Einar Vilberg is best known in Iceland as an alt-rock front man with the respected band NOISE, which has four albums to its credit, and as a producer. Perhaps it’s because the fourth album, ‘Echoes’, which was released in 2016, was (in his words) “an acoustic, symphonic journey” that he was influenced to write this solo album, over a period of time, and in a like manner.

I say that because there are few elements of electric ‘rock’ per se in it. What is on offer is an attractive mélange of styles, mainly acoustic in nature and with a heavy string component courtesy of Eddie Vedder´s ‘The Red Limo String Quartet’. Otherwise Einar Vilberg supplies just about everything else – vocals, guitars, bass, drums, piano and percussion on most tracks.

There is a selection  of acoustic ballads, namely ‘Sleepless’ and ‘Eventually’ that are delivered in a vocal style somewhere between Kurt Cobain and Liam Gallagher, which makes for a fascinating contrast.

In ‘Hollow (Part 1’), what could be a string arrangement by Elgar morphs into something close to the theme tune to legendary dark British TV comedy The League of Gentlemen, one that returns later in ‘Hollow (Part 2’).

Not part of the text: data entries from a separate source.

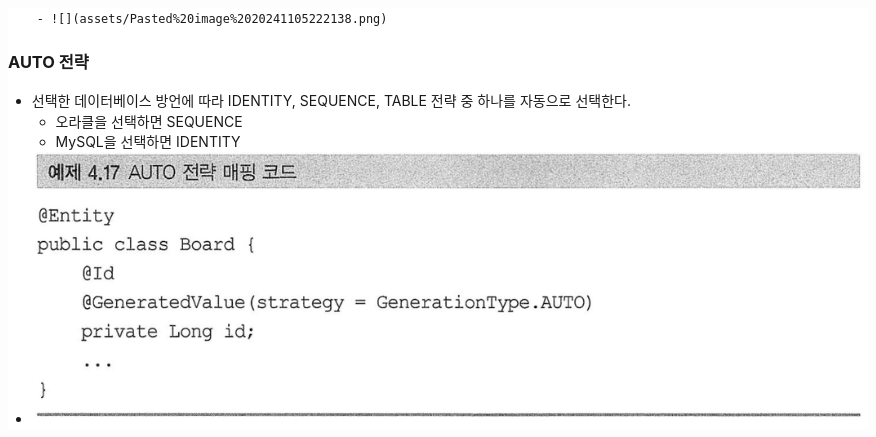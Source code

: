		- ![](assets/Pasted%20image%2020241105222138.png)

### AUTO 전략

- 선택한 데이터베이스 방언에 따라 IDENTITY, SEQUENCE, TABLE 전략 중 하나를 자동으로 선택한다.
	- 오라클을 선택하면 SEQUENCE
	- MySQL을 선택하면  IDENTITY
- ![](assets/Pasted%20image%2020241105222410.png)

 ‘Interlude’ is a short piece, less than a minute long (as the title suggests), purely strings, which might form two parts of a film score. (Think of the aliens playing games with their reconnaissance craft in ‘Close Encounters of the Third Kind’ and then the dramatic ending with the Earth astronauts entering the alien mother ship). John Williams might have some competition if there’s a sequel.

Then ‘So long’ is a mournful ballad which is equally as depressing and yet as spirit-raising as, say, Bowie’s ‘Blackstar’.

‘Apathy’ is the nearest to an outright rock track, albeit mainly an acoustic one, complete with the guitar solo many listeners might have been expecting from the start and with a distinct flavour of American 1970s-80s rock. And it is the closest to what might be considered his ‘usual style’, which is exemplified by the decidedly harder, grungy ‘My time for you’, and ‘You weren’t there’, the singles which automatically follow on from the end of ‘Upside Down & Everywhere In Between’ on Spotify.

Then, just when you’re least expecting it, the album plays out with ‘Outro’ (what else?), what appears to be a 13-minute extravaganza which is almost as long as all the other tracks put together.  Except that it isn’t. What is the most desolate and again string-led piece on the album, almost Requiem Mass-like in parts, actually draws to a natural conclusion at exactly three minutes (is there significance there?) before restarting at 12:32 with a multi-tracked vocal for the final 30 seconds or so.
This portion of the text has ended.